My little brush with fear, along with God’s personal and immediate response, has only served to increase my awareness of God’s goodness and compassion. As I journey towards this unknown experience, I grow grateful for my experience of fear. Though evaluating my fear, I have come to realize that I have no earthly idea what awaits in the week ahead.

Since then I’ve been back to thinking the impossible. Wouldn’t it be amazing if I came away from that experience full of the virtues of Christ? I love to think that I could leave a retreat like in a state of being that I never sin again. I don’t think that’s likely either. That would be asking a lot of a retreat.

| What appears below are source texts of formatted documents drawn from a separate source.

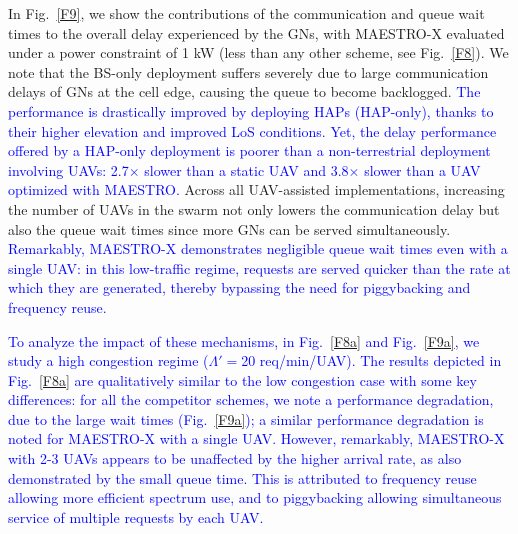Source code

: \documentclass[12pt, draftcls, onecolumn]{IEEEtran}
\theoremstyle{plain}
\theoremstyle{definition}
\theoremstyle{remark}
\newcommand\hlt[1]{\textcolor{blue}{#1}}
\begin{document}
In Fig.~\ref{F9}, we show the contributions of the communication and queue wait times to the overall delay experienced by the GNs, with MAESTRO-X evaluated under a power constraint of 1 kW (less than any other scheme, see Fig.~\ref{F8}).
 We note that the BS-only deployment suffers severely due to large
communication delays of GNs at the cell edge, causing the queue to become backlogged. 
 \hlt{The performance is drastically improved by deploying HAPs (HAP-only), thanks to their 
 higher elevation and improved LoS conditions. Yet, the delay performance offered by a HAP-only deployment is poorer than a non-terrestrial deployment involving UAVs: 2.7$\times$ slower than a static UAV and 3.8$\times$ slower than a UAV optimized with MAESTRO.} 
Across all UAV-assisted implementations, %
 increasing the number of UAVs in the swarm not only lowers the communication delay but also the queue wait times since more GNs can be served simultaneously. \hlt{Remarkably, MAESTRO-X demonstrates negligible queue wait times even with a single UAV: in this low-traffic regime, requests are served quicker than the rate at which they are generated, thereby bypassing the need for piggybacking and frequency reuse.}

\hlt{To analyze the impact of these mechanisms, in Fig.~\ref{F8a} and Fig.~\ref{F9a}, we study a high congestion regime ($\Lambda'{=}$20 req/min/UAV).
The results depicted in Fig.~\ref{F8a} are qualitatively similar to the low congestion case with some key differences: for all the competitor schemes, we note a performance degradation, due to the large wait times (Fig.~\ref{F9a}); a similar performance degradation is noted
for MAESTRO-X with a single UAV.
However, remarkably, MAESTRO-X with  2-3 UAVs  appears to be unaffected by the higher arrival rate, as also demonstrated by the small queue time. This is attributed to 
 frequency reuse allowing more efficient spectrum use, and to piggybacking  allowing simultaneous service of multiple requests by each UAV.}
\end{document}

Wise Solomon offers a balanced focus between fear about who God is to fear in response to the holiness of God. He writes in Ecclesiastes 5:1-5:

“Guard your steps when you go to the house of God. Go near to listen rather than to offer the sacrifice of fools, who do not know that they do wrong. Do not be quick with your mouth, do not be hasty in your heart to utter anything before God. God is in heaven and you are on earth, so let your words be few. A dream comes when there are many cares, and many words mark the speech of a fool. When you make a vow to God, do not delay to fulfill it. He has no pleasure in fools; fulfill your vow. It is better not to make a vow than to make one and not fulfill it.”

I will move forward spiritually. I will not fear that God hasn’t brought me to this place for His reasons and for His purposes. I go humbly aware that I have no idea what God will do on this retreat. I will let my words and my expectations be few. My vow of silence will be good for my soul whether I find it difficult or blissful. I have absolutely nothing to fear.